In a post on his blog, sorta-kinda ‘New Keynesian’ Paul Krugman argues that the problem with the academic profession is that some macroeconomists aren’t “bothered to actually figure out” how the New Keynesian model with its Euler conditions —  “based on the assumption that people have perfect access to capital markets, so that they can borrow and lend at the same rate” — really works. According to Krugman, this shouldn’t  be hard at all — “at least it shouldn’t be for anyone with a graduate training in economics.”

If people (not the representative agent) at least sometimes can’t help being off their labour supply curve — as in the real world — then what are these hordes of Euler equations that you find ad nauseam in ‘New Keynesian’ macromodels gonna help us?
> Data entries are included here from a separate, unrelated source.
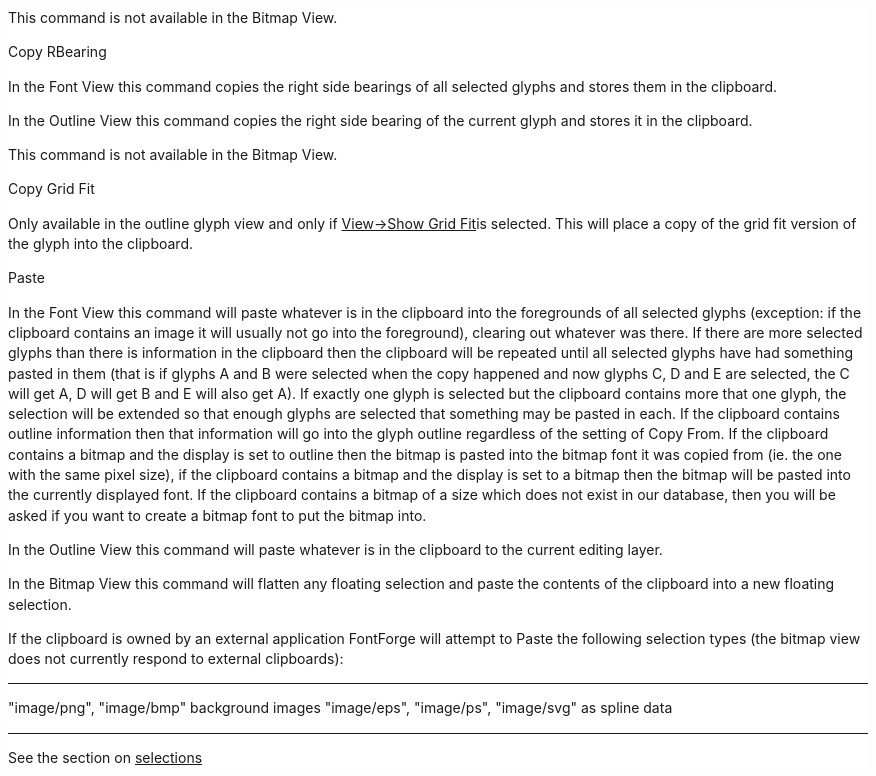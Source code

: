 This command is not available in the Bitmap View.

Copy RBearing

In the Font View this command copies the right side bearings of all
selected glyphs and stores them in the clipboard.

In the Outline View this command copies the right side bearing of the
current glyph and stores it in the clipboard.

This command is not available in the Bitmap View.

Copy Grid Fit

Only available in the outline glyph view and only if [View-\>Show Grid
Fit](../viewmenu/#ShowGridFit)is selected. This will place a copy of
the grid fit version of the glyph into the clipboard.

Paste

In the Font View this command will paste whatever is in the clipboard
into the foregrounds of all selected glyphs (exception: if the clipboard
contains an image it will usually not go into the foreground), clearing
out whatever was there. If there are more selected glyphs than there is
information in the clipboard then the clipboard will be repeated until
all selected glyphs have had something pasted in them (that is if glyphs
A and B were selected when the copy happened and now glyphs C, D and E
are selected, the C will get A, D will get B and E will also get A). If
exactly one glyph is selected but the clipboard contains more that one
glyph, the selection will be extended so that enough glyphs are selected
that something may be pasted in each. 
 If the clipboard contains outline information then that information
will go into the glyph outline regardless of the setting of Copy From.
If the clipboard contains a bitmap and the display is set to outline
then the bitmap is pasted into the bitmap font it was copied from (ie.
the one with the same pixel size), if the clipboard contains a bitmap
and the display is set to a bitmap then the bitmap will be pasted into
the currently displayed font. If the clipboard contains a bitmap of a
size which does not exist in our database, then you will be asked if you
want to create a bitmap font to put the bitmap into.

In the Outline View this command will paste whatever is in the clipboard
to the current editing layer.

In the Bitmap View this command will flatten any floating selection and
paste the contents of the clipboard into a new floating selection.

If the clipboard is owned by an external application FontForge will
attempt to Paste the following selection types (the bitmap view does not
currently respond to external clipboards):

  -------------------------------------- -------------------
  "image/png", "image/bmp"               background images
  "image/eps", "image/ps", "image/svg"   as spline data
  -------------------------------------- -------------------

See the section on [selections](../../reference/selections/)
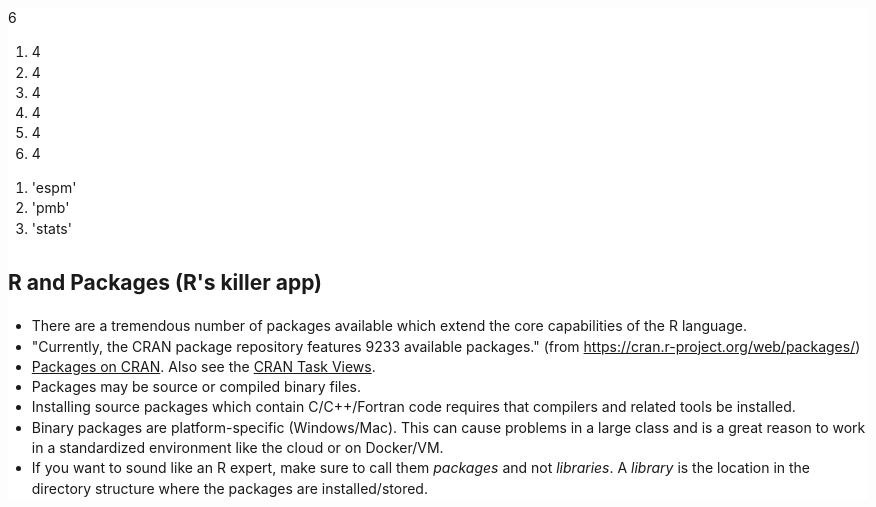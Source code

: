 </div>

</div>
</div>
<div class="output_wrapper" markdown="1">
<div class="output_subarea" markdown="1">

<div markdown="0" class="output output_html">
6
</div>

</div>
</div>
<div class="output_wrapper" markdown="1">
<div class="output_subarea" markdown="1">

<div markdown="0" class="output output_html">
<ol class=list-inline>
	<li>4</li>
	<li>4</li>
	<li>4</li>
	<li>4</li>
	<li>4</li>
	<li>4</li>
</ol>

</div>

</div>
</div>
<div class="output_wrapper" markdown="1">
<div class="output_subarea" markdown="1">

<div markdown="0" class="output output_html">
<ol class=list-inline>
	<li>'espm'</li>
	<li>'pmb'</li>
	<li>'stats'</li>
</ol>

</div>

</div>
</div>
</div>



## R and Packages (R's killer app)
- There are a tremendous number of packages available which extend the core capabilities of the R language.
-  "Currently, the CRAN package repository features 9233 available packages." (from https://cran.r-project.org/web/packages/)
- [Packages on CRAN](https://cran.r-project.org/web/packages/). Also see the [CRAN Task Views](https://cran.r-project.org/web/views/). 
- Packages may be source or compiled binary files.
- Installing source packages which contain C/C++/Fortran code requires that compilers and related tools be installed. 
- Binary packages are platform-specific (Windows/Mac). This can cause problems in a large class and is a great reason to work in a standardized environment like the cloud or on Docker/VM.
- If you want to sound like an R expert, make sure to call them *packages* and not *libraries*. A *library* is the location in the directory structure where the packages are installed/stored.
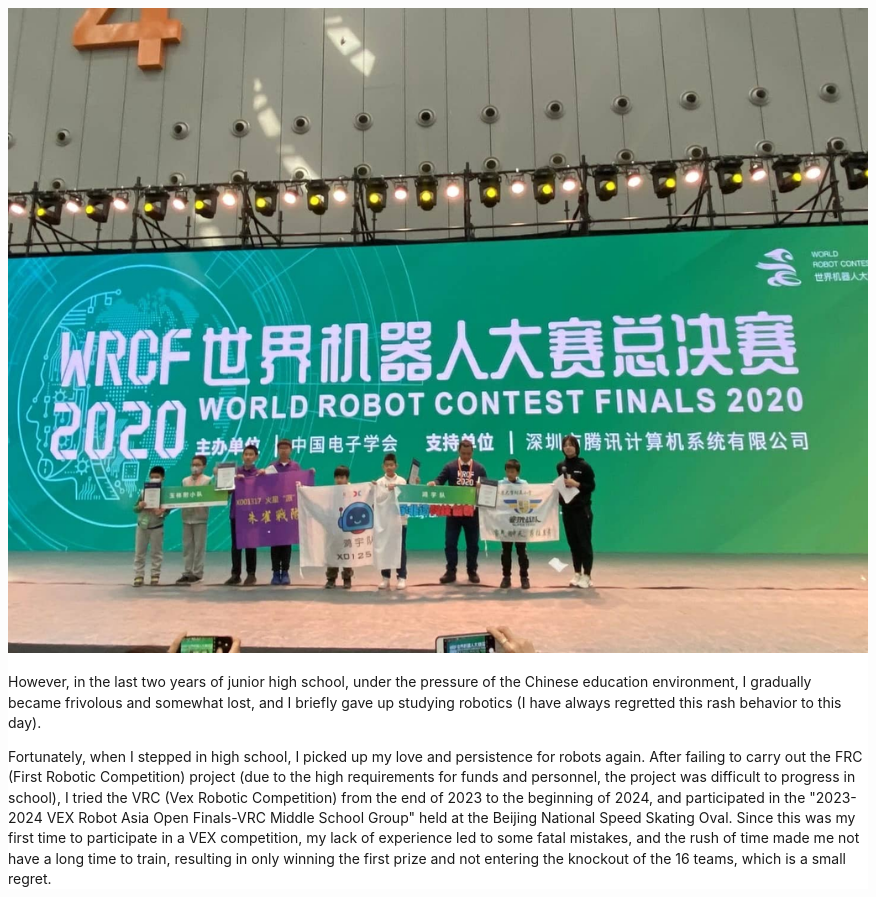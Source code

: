 ![](../../assets/img/mc/changing-expectations/2.jpg)

However, in the last two years of junior high school, under the pressure of the Chinese education environment, I gradually became frivolous and somewhat lost, and I briefly gave up studying robotics (I have always regretted this rash behavior to this day).<br>

Fortunately, when I stepped in high school, I picked up my love and persistence for robots again. After failing to carry out the FRC (First Robotic Competition) project (due to the high requirements for funds and personnel, the project was difficult to progress in school), I tried the VRC (Vex Robotic Competition) from the end of 2023 to the beginning of 2024, and participated in the "2023-2024 VEX Robot Asia Open Finals-VRC Middle School Group" held at the Beijing National Speed ​​Skating Oval. Since this was my first time to participate in a VEX competition, my lack of experience led to some fatal mistakes, and the rush of time made me not have a long time to train, resulting in only winning the first prize and not entering the knockout of the 16 teams, which is a small regret.<br>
Yours truly’s doubts regarding the macroeconomics modellers’ obsession with Euler equations is basically that, as with so many other assumptions in ‘modern’ macroeconomics, the Euler equations don’t fit reality — and it seems as though I’m not alone holding that view:

fubar1This equation underlies every DSGE model you’ll ever see, and drives much of modern macro’s idea of how the economy works …

[T]he Euler Equation says that if interest rates are high, you put off consumption more. That makes sense, right? Money markets basically pay you not to consume today. The more they pay you, the more you should keep your money in the money market and wait to consume until tomorrow.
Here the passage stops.